Se riesci ad arrenderti, arrenditi; in tal caso non esiste un come. Se non riesci, pratica qualche tecnica, perché solo attraverso di essa arriverai a un punto in cui accadrà la resa. ( Da: “I segreti della gioia” di Osho ).
A che pro parlare di resa? Che significa? Cos’è che implica? Resa non comporta affatto il cedere supinamente alle circostanze, soprattutto se a proprio o altrui discapito, ma equivale a un rilassamento interiore. E ‘bene chiarire questo equivoco, altrimenti meditazione e discipline affini potrebbero essere fraintese in masochismo spirituale. Il senso di accettazione che ne discende è del tutto relativo e si riferisce alla percezione di “ciò che è” così com’è.
Resa è, quindi, una distensione così profonda da coinvolgere l’essere nella sua più intima e dettagliata, persino minuziosa, globalità. Un rilassamento che prelude, quindi, alla meditazione e senza di cui è impossibile accedere a quei metaforici reami dello spirito che ti trasmette di percepire l’essenza, ossia di esperire sperimentato.
Bene, ma perché – tranne che in circostanze molto particolari – quasi nessuno riesce ad aprire questa benedetta finestra sull’incommensurabile? Di fatto siamo prigionieri di noi stessi, sottomessi alla nostra mente – che siamo sempre noi – e che, in realtà, non si comporta come un’entità univoca, ma come un attore che recita svariati ruoli successivi. Un individuo sottoposto, pertanto, un’infinita serie di pulsioni semi-consce che si succedono di continuo.

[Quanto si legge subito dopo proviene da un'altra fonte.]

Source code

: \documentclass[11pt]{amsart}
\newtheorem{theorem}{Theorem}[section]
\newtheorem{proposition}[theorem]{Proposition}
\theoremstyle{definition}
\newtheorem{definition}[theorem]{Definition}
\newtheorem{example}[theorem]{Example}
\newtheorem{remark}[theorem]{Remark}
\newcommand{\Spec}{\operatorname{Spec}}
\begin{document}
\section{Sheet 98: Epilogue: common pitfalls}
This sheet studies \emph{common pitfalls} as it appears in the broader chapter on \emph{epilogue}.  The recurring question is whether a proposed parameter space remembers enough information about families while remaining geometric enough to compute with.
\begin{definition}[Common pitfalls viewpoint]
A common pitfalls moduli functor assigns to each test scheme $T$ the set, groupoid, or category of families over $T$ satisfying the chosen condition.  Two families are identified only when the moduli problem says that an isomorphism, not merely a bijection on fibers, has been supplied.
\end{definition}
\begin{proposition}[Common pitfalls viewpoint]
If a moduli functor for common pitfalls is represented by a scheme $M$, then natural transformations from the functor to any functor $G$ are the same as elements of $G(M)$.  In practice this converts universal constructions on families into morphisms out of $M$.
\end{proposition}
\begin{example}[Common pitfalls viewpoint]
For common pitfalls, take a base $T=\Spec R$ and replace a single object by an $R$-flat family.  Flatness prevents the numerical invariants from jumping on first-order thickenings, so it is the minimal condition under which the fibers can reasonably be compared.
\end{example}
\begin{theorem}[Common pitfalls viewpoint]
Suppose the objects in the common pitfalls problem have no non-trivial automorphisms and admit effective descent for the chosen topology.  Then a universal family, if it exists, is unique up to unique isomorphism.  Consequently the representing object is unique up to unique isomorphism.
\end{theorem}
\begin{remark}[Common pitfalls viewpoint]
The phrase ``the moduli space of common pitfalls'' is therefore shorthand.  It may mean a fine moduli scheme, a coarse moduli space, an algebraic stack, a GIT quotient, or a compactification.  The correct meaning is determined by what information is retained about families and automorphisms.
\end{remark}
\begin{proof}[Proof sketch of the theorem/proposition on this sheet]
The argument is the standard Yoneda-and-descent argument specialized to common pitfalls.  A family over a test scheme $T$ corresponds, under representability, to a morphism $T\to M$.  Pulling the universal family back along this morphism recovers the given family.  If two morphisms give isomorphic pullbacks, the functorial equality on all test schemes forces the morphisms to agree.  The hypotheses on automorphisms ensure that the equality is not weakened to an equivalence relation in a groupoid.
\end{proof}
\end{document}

Concludendo, per bypassare siffatto circolo vizioso che ci relega al ruolo di vittime diventa pressoché indispensabile servirsi di uno stratagemma. Assecondare la mente nella sua frenetica corsa al “fare”, al coinvolgersi senza tregua in tutto ciò che le capita a tiro pur di non fermarsi e lasciar trasparire la calma, l’infinito amore, la beatitudine, la meraviglia che anima e sottende tutto ciò che vive. Questa sorta di trucco, di escamotage, viene spesso detto “tecnica”.